矢加部さんは腕を組んで私を見下ろし、足を踏みならし始めた。
「感情で行動して自分達は気持ちが良いのかも知れませんが、世の中には秩序という物がある訳ですよ。体面を潰されたからといって、何をしても許される訳もありません。大体これは明らかに強要された行為で、脅迫された上での行動でしょう」
丹下さんとは違う視点。
それこそ人による物の見方、意見のずれを目の当たりにする。
「私は良いと思うわよ。ポールに吊されなかっただけ、まだましではなくて?」
「丹下さんは、北地区。彼女達の被害を被ってないから、そんな事を仰れるのです。実害を受けていないから」
「悪い人間は処罰される。優ちゃん達はそれを実践してるだけでしょ」
「程度問題を言っています。そもそも彼女達に、どんな権限があるとお思いですか」
「規則とか建前とか。それを越えたところにいるから、優ちゃん達はすごいんじゃない。小さくまとまってないのよ」
擁護派と批判派の激しい議論。
これ以上は付き合ってられなく、財布を持って部屋を出る。
ラウンジは普段通りの喧噪。
暖かで、和やかで、その隅にひっそり座って柔らかな空気に浸っていると気持ちも落ち着いてくる。
寮生達は、先程のビラ男達の話題で持ちきり。
丹下さんや矢加部さんのように言葉にはしないが、雪野さん達の行動とは理解している様子。
大半がそれに賛意、もしくは喝采を送る物。
やり過ぎという声もあるが、誰もが彼女達にあの男を制裁する理由はあると思っているようだ。
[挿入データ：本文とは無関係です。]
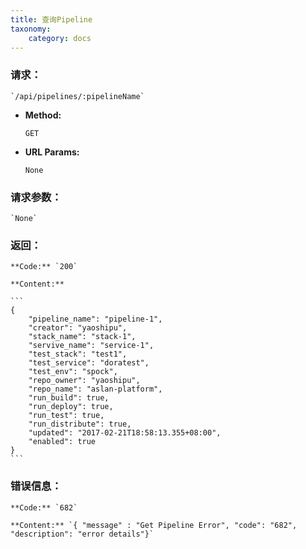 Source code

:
 ```yaml
---
title: 查询Pipeline
taxonomy:
    category: docs
---
```


### 请求：

    `/api/pipelines/:pipelineName`

* **Method:**

    `GET`

* **URL Params:**

	`None`

### 请求参数：

    `None`

### 返回：

	**Code:** `200`

	**Content:** 
	
	```
    {
        "pipeline_name": "pipeline-1",
        "creator": "yaoshipu",
        "stack_name": "stack-1",
        "servive_name": "service-1",
        "test_stack": "test1",
        "test_service": "doratest",
        "test_env": "spock",
        "repo_owner": "yaoshipu",
        "repo_name": "aslan-platform",
        "run_build": true,
        "run_deploy": true,
        "run_test": true,
        "run_distribute": true,
        "updated": "2017-02-21T18:58:13.355+08:00",
        "enabled": true
    }
	```	

### 错误信息：

	**Code:** `682`
  	
  	**Content:** `{ "message" : "Get Pipeline Error", "code": "682", "description": "error details"}`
草薙高校というよりは、多分南地区特有の思考性と行動力。
北地区出身の丹下さんにはない、だからこそ憧れるバイタリティ。
矢加部さんも非難をしつつ、彼女達を強く処罰しようとは言い出さない。
自治と言うよりは自由。
草薙高校の本質を具現化したような存在。
それが多分、雪野さん達。
だからこそ生徒達は彼女を支持し、憧れる。
矢加部さんのように、文句を言いつつ彼女達に意識を向ける者もいる。
もしかして私も、そうした一人になりつつあるのかも知れない。
了
エピソード 47 あとがき
第3者からの視点。
久居さんは中立。
丹下さんは、ユウ寄り。
矢加部さんは、否定的な立場ですね。
見方が違えば、意見もこれだけ変化。
矢加部さんはそれでも、まだユウ達を認めている立場。
明確に敵対している人達からすると、とにかく厄介な存在と思われます。
対して丹下さんにとって、ユウ達はヒーロー・ヒロイン。
かつての憧れであり、今も尊敬出来る存在。
色々と勘違いしている節もありますが。
ちなみに久居さんはずば抜けた能力がある訳でも無く、ごく平均的な優等生。
ただ内局局長を務める程なので、モトちゃん同様トータル的なバランスに優れているのでしょう。
調和を重んじ、人の扱いに長け、人を肯定から入るタイプ。
五月君のような癖のある人間もいる一方、彼女達のようなタイプもいるから草薙高校生徒会は安定しているのかも知れません。
どちらにしろ、ユウ達の行動は無茶苦茶。
矢加部さんが怒るのも無理はありません。